In fact, Duran's alleged misconduct actually exemplifies a relatively common counter-intelligence weakness to bribery, sexual entrapment, and betrayal of trust that is exploited by spy agencies throughout the world. As no stranger to espionage, the U.S. government preemptively seeks to protect itself against these types of counter-intelligence weaknesses by putting many of its employees through strenuous background checks designed to weed out individuals with a predisposition to exploitation by either foreign governments or anyone else. These background checks reportedly scrutinize potential employees for traits that include instances of alcohol abuse, financial irresponsibility, general recklessness with the law, or anything else that might make these potential employees more prone to submitting to blackmail, accepting a bribe, or recklessly divulging sensitive government information.
In recent weeks, however, Americans have been continuously reminded that security breaches like Duran's are far more common than many had ever imagined before as leakers like Edward Snowden and PFC Bradley Manning, both of whom passed various levels of the U.S. government's background checks, have captured the media’s long-term attention. Furthermore, CBS News recently publicized an internal report from the U.S. Inspector General's office that chronicled a wide variety of character weaknesses amongst State Department officials who are still working within the government today. This suggests that counter-intelligence vulnerabilities are not simply limited to politically motivated leakers and the regrettable, yet unpreventable, "bad egg" that sometimes slips through the US’s robust background check system. Instead, CBS's report covers a wide variety of misconduct within the State Department, including one unnamed U.S. Ambassador to an "important country" regularly soliciting prostitution in a public park and members of the former Secretary of State Hillary Clinton's security detail patronizing houses of prostitution while on official foreign visits.
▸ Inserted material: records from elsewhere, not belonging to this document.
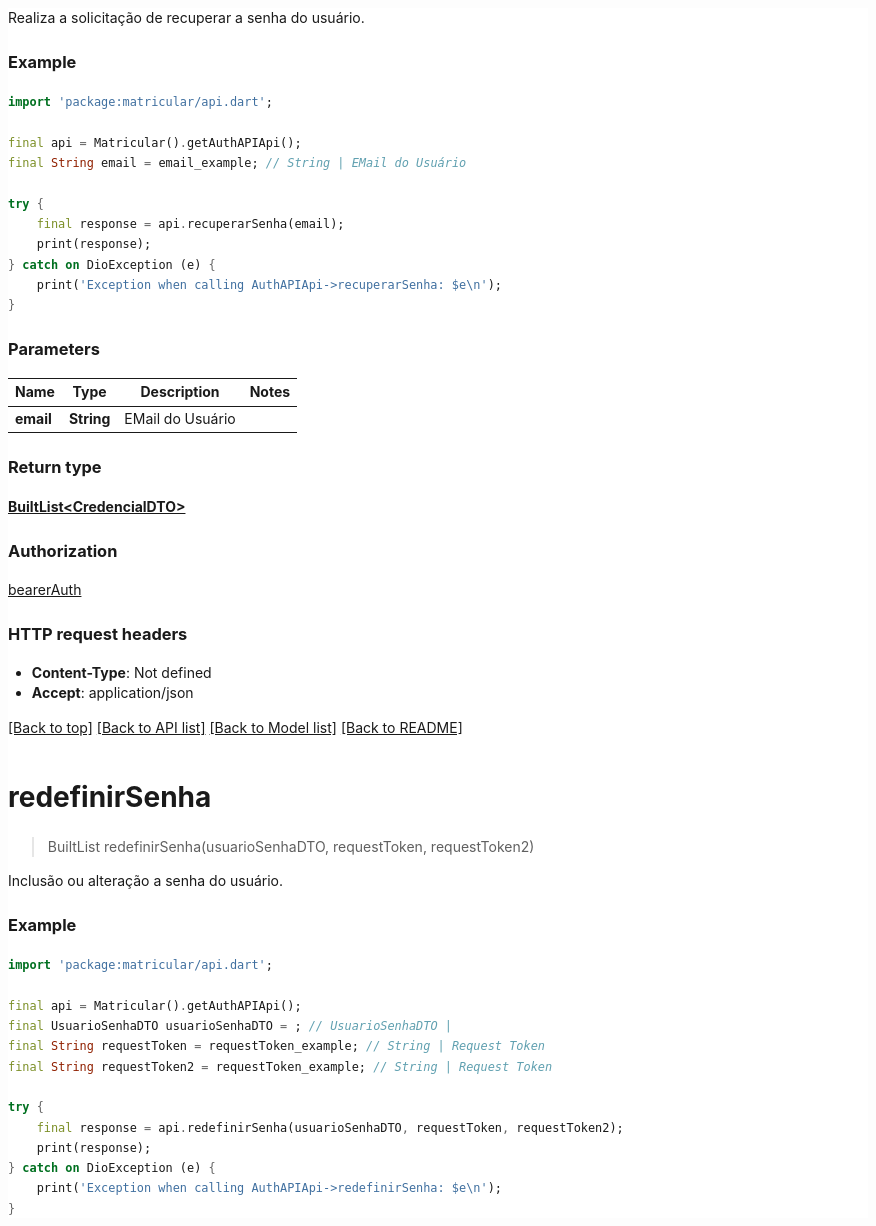 

Realiza a solicitação de recuperar a senha do usuário.

### Example
```dart
import 'package:matricular/api.dart';

final api = Matricular().getAuthAPIApi();
final String email = email_example; // String | EMail do Usuário

try {
    final response = api.recuperarSenha(email);
    print(response);
} catch on DioException (e) {
    print('Exception when calling AuthAPIApi->recuperarSenha: $e\n');
}
```

### Parameters

Name | Type | Description  | Notes
------------- | ------------- | ------------- | -------------
 **email** | **String**| EMail do Usuário | 

### Return type

[**BuiltList&lt;CredencialDTO&gt;**](CredencialDTO.md)

### Authorization

[bearerAuth](../README.md#bearerAuth)

### HTTP request headers

 - **Content-Type**: Not defined
 - **Accept**: application/json

[[Back to top]](#) [[Back to API list]](../README.md#documentation-for-api-endpoints) [[Back to Model list]](../README.md#documentation-for-models) [[Back to README]](../README.md)

# **redefinirSenha**
> BuiltList<CredencialDTO> redefinirSenha(usuarioSenhaDTO, requestToken, requestToken2)



Inclusão ou alteração a senha do usuário.

### Example
```dart
import 'package:matricular/api.dart';

final api = Matricular().getAuthAPIApi();
final UsuarioSenhaDTO usuarioSenhaDTO = ; // UsuarioSenhaDTO | 
final String requestToken = requestToken_example; // String | Request Token
final String requestToken2 = requestToken_example; // String | Request Token

try {
    final response = api.redefinirSenha(usuarioSenhaDTO, requestToken, requestToken2);
    print(response);
} catch on DioException (e) {
    print('Exception when calling AuthAPIApi->redefinirSenha: $e\n');
}
```
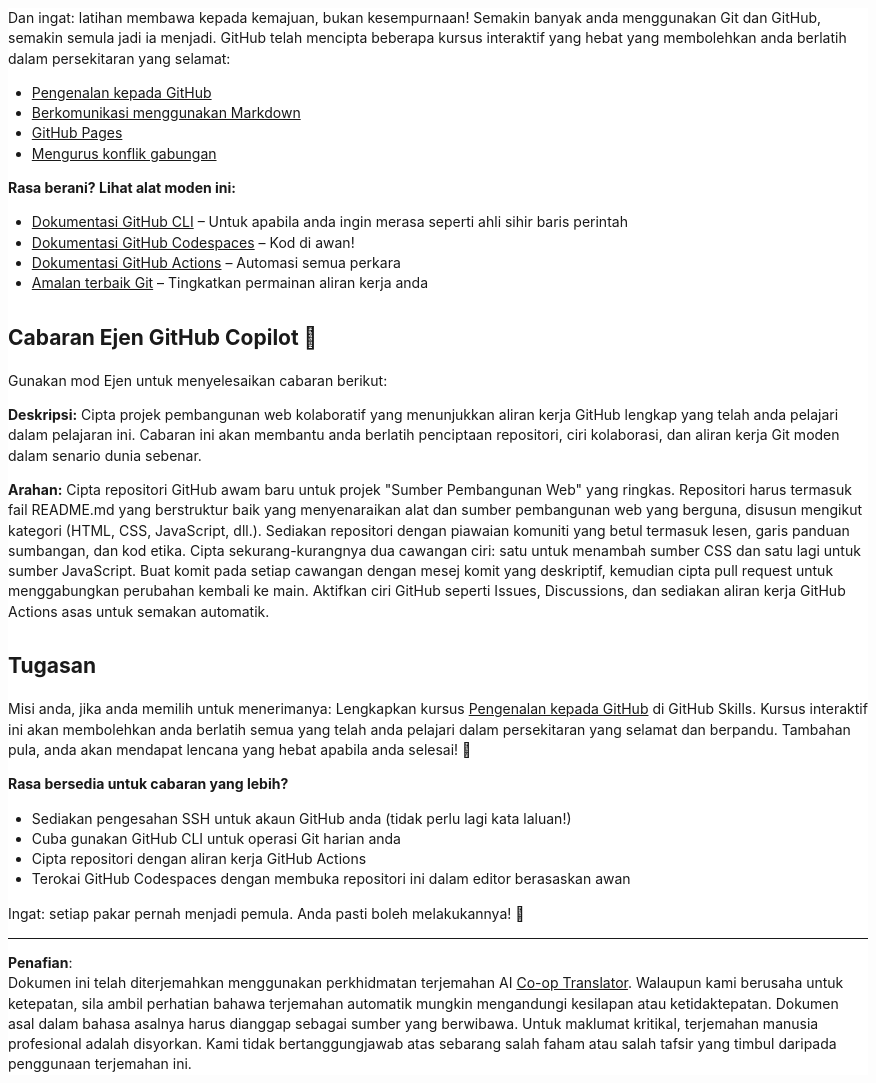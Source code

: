 Dan ingat: latihan membawa kepada kemajuan, bukan kesempurnaan! Semakin banyak anda menggunakan Git dan GitHub, semakin semula jadi ia menjadi. GitHub telah mencipta beberapa kursus interaktif yang hebat yang membolehkan anda berlatih dalam persekitaran yang selamat:

- [Pengenalan kepada GitHub](https://github.com/skills/introduction-to-github)
- [Berkomunikasi menggunakan Markdown](https://github.com/skills/communicate-using-markdown)  
- [GitHub Pages](https://github.com/skills/github-pages)
- [Mengurus konflik gabungan](https://github.com/skills/resolve-merge-conflicts)

**Rasa berani? Lihat alat moden ini:**
- [Dokumentasi GitHub CLI](https://cli.github.com/manual/) – Untuk apabila anda ingin merasa seperti ahli sihir baris perintah
- [Dokumentasi GitHub Codespaces](https://docs.github.com/en/codespaces) – Kod di awan!
- [Dokumentasi GitHub Actions](https://docs.github.com/en/actions) – Automasi semua perkara
- [Amalan terbaik Git](https://www.atlassian.com/git/tutorials/comparing-workflows) – Tingkatkan permainan aliran kerja anda 

## Cabaran Ejen GitHub Copilot 🚀

Gunakan mod Ejen untuk menyelesaikan cabaran berikut:

**Deskripsi:** Cipta projek pembangunan web kolaboratif yang menunjukkan aliran kerja GitHub lengkap yang telah anda pelajari dalam pelajaran ini. Cabaran ini akan membantu anda berlatih penciptaan repositori, ciri kolaborasi, dan aliran kerja Git moden dalam senario dunia sebenar.

**Arahan:** Cipta repositori GitHub awam baru untuk projek "Sumber Pembangunan Web" yang ringkas. Repositori harus termasuk fail README.md yang berstruktur baik yang menyenaraikan alat dan sumber pembangunan web yang berguna, disusun mengikut kategori (HTML, CSS, JavaScript, dll.). Sediakan repositori dengan piawaian komuniti yang betul termasuk lesen, garis panduan sumbangan, dan kod etika. Cipta sekurang-kurangnya dua cawangan ciri: satu untuk menambah sumber CSS dan satu lagi untuk sumber JavaScript. Buat komit pada setiap cawangan dengan mesej komit yang deskriptif, kemudian cipta pull request untuk menggabungkan perubahan kembali ke main. Aktifkan ciri GitHub seperti Issues, Discussions, dan sediakan aliran kerja GitHub Actions asas untuk semakan automatik.

## Tugasan 

Misi anda, jika anda memilih untuk menerimanya: Lengkapkan kursus [Pengenalan kepada GitHub](https://github.com/skills/introduction-to-github) di GitHub Skills. Kursus interaktif ini akan membolehkan anda berlatih semua yang telah anda pelajari dalam persekitaran yang selamat dan berpandu. Tambahan pula, anda akan mendapat lencana yang hebat apabila anda selesai! 🏅

**Rasa bersedia untuk cabaran yang lebih?**
- Sediakan pengesahan SSH untuk akaun GitHub anda (tidak perlu lagi kata laluan!)
- Cuba gunakan GitHub CLI untuk operasi Git harian anda
- Cipta repositori dengan aliran kerja GitHub Actions
- Terokai GitHub Codespaces dengan membuka repositori ini dalam editor berasaskan awan

Ingat: setiap pakar pernah menjadi pemula. Anda pasti boleh melakukannya! 💪

---

**Penafian**:  
Dokumen ini telah diterjemahkan menggunakan perkhidmatan terjemahan AI [Co-op Translator](https://github.com/Azure/co-op-translator). Walaupun kami berusaha untuk ketepatan, sila ambil perhatian bahawa terjemahan automatik mungkin mengandungi kesilapan atau ketidaktepatan. Dokumen asal dalam bahasa asalnya harus dianggap sebagai sumber yang berwibawa. Untuk maklumat kritikal, terjemahan manusia profesional adalah disyorkan. Kami tidak bertanggungjawab atas sebarang salah faham atau salah tafsir yang timbul daripada penggunaan terjemahan ini.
Of course, these reckless actions are not as overtly threatening to U.S. national security as voluntarily helping enemies of the state. However, they do constitute a counter-intelligence vulnerability by providing foreign spies or savvy non-state actors with an opportunity to blackmail these individuals in order to extract sensitive information from the U.S. State Department. In this sense, the U.S. government clearly has — at the very least — a resilient issue with reckless misconduct amongst employees who handle sensitive information, and, in the best interest of national security, must introduce measures to more accurately screen its employees in the future.